* _Work to complete_
In the data that follows, count every line holding the string "faça" and give the count alone.

* _Data excerpts_
□ □ □ □ □
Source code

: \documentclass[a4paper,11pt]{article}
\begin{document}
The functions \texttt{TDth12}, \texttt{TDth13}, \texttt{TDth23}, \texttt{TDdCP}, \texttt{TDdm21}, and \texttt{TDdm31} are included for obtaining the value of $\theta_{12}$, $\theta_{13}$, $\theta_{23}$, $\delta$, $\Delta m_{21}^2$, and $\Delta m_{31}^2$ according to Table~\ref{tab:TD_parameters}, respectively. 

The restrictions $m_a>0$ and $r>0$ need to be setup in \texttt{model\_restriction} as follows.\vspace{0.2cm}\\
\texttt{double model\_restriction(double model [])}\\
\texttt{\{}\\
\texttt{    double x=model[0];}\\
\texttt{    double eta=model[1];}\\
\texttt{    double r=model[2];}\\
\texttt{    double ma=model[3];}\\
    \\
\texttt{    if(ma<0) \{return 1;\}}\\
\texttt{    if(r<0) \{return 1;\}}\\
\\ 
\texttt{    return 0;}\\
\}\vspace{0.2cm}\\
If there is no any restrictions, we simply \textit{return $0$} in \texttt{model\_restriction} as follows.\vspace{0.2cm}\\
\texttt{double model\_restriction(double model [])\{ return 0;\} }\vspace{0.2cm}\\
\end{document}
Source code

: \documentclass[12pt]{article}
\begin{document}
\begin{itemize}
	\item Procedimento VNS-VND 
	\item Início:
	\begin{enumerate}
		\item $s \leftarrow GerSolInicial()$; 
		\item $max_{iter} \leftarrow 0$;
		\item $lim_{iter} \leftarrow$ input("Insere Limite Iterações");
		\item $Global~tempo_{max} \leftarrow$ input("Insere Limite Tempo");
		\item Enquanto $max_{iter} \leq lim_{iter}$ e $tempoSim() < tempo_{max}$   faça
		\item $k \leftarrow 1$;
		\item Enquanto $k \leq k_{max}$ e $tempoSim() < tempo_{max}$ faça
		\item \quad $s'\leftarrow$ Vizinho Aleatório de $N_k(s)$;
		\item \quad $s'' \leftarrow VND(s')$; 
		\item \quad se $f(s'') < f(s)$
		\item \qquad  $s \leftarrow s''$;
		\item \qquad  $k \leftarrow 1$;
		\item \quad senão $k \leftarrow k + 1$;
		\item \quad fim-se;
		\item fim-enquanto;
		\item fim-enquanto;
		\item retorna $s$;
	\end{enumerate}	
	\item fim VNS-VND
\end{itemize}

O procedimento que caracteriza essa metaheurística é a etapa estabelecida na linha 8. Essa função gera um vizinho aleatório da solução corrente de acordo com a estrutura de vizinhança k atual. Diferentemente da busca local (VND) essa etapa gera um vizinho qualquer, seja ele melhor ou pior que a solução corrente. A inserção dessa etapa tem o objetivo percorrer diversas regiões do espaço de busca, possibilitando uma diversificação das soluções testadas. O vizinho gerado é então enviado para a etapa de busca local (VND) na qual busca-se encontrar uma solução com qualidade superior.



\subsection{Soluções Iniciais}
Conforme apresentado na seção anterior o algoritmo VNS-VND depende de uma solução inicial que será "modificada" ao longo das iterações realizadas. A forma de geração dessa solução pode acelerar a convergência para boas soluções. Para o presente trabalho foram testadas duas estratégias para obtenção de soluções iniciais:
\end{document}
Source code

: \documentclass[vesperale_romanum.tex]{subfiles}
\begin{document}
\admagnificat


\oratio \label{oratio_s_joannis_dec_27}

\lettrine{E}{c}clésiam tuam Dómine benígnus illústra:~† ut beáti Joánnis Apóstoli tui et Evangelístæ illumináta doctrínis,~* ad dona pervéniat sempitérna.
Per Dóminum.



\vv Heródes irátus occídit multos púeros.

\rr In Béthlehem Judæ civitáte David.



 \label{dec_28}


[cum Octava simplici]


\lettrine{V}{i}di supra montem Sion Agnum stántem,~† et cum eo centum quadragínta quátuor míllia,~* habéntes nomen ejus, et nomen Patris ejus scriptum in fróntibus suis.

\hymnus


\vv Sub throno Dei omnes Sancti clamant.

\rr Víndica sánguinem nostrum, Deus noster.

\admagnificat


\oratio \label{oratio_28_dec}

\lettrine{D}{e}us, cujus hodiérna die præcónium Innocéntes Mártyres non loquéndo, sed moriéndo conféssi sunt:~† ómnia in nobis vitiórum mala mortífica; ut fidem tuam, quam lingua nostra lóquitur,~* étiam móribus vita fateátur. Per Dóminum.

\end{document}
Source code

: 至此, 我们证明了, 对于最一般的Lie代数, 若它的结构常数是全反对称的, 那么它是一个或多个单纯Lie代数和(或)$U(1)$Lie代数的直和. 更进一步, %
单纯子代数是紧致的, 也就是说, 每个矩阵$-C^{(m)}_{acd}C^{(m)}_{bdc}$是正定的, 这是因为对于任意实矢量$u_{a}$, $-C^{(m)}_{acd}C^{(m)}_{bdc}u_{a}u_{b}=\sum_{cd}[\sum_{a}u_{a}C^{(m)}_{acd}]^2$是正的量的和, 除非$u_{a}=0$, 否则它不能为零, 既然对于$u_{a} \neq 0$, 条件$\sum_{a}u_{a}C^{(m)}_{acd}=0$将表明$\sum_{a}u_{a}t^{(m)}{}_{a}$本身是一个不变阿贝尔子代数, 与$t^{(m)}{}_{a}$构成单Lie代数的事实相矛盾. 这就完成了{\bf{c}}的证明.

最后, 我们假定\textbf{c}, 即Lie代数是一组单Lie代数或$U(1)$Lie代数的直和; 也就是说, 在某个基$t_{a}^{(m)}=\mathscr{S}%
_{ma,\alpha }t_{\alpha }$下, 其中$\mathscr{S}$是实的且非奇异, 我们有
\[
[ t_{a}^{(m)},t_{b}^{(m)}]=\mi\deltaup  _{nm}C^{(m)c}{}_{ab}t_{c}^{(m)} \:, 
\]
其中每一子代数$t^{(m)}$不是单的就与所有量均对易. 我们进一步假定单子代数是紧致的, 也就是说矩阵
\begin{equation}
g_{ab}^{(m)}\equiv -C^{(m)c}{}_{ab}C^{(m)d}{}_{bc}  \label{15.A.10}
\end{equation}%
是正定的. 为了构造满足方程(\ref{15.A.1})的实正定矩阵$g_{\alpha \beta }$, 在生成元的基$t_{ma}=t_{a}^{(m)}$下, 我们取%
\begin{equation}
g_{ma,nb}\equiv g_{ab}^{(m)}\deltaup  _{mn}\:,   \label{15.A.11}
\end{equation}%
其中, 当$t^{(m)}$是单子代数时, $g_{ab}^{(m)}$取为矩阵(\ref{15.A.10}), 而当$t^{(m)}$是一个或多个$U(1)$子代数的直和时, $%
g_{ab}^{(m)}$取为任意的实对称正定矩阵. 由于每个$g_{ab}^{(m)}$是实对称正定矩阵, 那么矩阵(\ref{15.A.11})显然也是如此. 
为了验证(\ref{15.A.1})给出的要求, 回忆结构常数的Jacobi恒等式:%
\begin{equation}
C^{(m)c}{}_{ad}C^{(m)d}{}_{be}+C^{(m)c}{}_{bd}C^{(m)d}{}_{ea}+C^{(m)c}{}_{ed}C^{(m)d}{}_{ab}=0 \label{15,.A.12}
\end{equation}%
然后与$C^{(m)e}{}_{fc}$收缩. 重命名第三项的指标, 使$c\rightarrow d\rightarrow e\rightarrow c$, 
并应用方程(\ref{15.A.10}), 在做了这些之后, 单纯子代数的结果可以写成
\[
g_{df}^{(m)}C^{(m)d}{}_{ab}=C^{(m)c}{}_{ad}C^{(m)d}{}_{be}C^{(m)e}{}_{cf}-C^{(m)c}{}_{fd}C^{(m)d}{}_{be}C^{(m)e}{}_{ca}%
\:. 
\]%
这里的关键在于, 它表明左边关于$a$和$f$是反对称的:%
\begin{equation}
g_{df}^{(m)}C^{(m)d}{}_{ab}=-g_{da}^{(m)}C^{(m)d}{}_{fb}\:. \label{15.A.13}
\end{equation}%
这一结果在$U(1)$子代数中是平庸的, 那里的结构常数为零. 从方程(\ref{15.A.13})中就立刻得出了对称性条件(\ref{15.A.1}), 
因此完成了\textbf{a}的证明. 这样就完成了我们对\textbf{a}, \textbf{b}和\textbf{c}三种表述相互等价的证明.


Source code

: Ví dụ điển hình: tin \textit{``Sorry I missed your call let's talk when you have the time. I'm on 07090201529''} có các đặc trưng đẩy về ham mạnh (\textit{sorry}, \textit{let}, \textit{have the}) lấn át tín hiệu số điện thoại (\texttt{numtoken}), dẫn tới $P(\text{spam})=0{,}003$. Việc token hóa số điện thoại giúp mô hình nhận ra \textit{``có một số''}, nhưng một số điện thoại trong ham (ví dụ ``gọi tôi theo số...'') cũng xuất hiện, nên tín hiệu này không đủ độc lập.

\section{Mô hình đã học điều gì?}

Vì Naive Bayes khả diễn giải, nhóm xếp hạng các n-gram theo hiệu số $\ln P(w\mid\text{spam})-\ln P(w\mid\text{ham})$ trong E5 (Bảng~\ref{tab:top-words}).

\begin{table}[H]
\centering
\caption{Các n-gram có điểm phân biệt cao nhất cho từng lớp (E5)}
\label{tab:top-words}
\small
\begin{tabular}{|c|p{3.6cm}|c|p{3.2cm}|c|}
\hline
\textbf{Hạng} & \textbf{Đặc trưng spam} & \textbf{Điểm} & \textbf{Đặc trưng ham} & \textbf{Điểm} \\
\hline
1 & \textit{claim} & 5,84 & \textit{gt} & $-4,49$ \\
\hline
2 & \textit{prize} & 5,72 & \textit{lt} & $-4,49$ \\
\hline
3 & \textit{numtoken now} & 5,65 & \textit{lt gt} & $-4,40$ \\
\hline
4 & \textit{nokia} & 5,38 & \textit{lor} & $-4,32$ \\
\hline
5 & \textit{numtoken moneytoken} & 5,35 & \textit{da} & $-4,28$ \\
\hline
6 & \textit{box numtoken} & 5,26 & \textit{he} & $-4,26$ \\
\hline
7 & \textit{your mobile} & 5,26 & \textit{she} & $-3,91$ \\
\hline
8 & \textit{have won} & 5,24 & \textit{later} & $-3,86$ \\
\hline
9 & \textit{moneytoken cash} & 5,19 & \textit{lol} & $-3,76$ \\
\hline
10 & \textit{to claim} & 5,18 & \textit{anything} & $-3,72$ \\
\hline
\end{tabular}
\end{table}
□ □ □ □ □
* _Task solution_
2